Task requirements
Among the entries below, please repeat exactly and only the lines from the line containing "Source code" to the line containing "- Linguagem de Programação **Javascript**", both lines included.

Items from a data source
******************************

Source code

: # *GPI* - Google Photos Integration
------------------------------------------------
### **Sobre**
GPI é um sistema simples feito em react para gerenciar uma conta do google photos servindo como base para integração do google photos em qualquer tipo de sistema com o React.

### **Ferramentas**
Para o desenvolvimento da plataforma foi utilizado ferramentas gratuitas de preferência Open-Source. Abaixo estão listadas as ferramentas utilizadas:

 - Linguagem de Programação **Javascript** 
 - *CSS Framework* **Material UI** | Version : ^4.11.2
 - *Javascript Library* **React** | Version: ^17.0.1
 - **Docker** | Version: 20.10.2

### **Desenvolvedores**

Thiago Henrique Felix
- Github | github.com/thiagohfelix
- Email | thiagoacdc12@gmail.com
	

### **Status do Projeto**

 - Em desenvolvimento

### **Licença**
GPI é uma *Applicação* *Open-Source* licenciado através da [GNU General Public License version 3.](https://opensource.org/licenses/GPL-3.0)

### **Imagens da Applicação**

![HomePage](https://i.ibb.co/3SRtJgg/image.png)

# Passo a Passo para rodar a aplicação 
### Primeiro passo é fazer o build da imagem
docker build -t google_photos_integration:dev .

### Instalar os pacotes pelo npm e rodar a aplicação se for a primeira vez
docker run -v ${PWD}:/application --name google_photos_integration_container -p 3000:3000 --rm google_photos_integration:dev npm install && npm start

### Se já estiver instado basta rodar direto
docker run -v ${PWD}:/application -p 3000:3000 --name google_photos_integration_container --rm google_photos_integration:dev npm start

******************************

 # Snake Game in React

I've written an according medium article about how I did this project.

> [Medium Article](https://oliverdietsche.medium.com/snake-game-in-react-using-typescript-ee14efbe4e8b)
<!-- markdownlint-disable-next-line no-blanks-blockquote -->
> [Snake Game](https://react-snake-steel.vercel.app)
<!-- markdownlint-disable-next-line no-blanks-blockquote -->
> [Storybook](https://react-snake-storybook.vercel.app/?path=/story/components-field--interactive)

******************************

Solution to the exercise
Source code

: # *GPI* - Google Photos Integration
------------------------------------------------
### **Sobre**
GPI é um sistema simples feito em react para gerenciar uma conta do google photos servindo como base para integração do google photos em qualquer tipo de sistema com o React.

### **Ferramentas**
Para o desenvolvimento da plataforma foi utilizado ferramentas gratuitas de preferência Open-Source. Abaixo estão listadas as ferramentas utilizadas:

 - Linguagem de Programação **Javascript** 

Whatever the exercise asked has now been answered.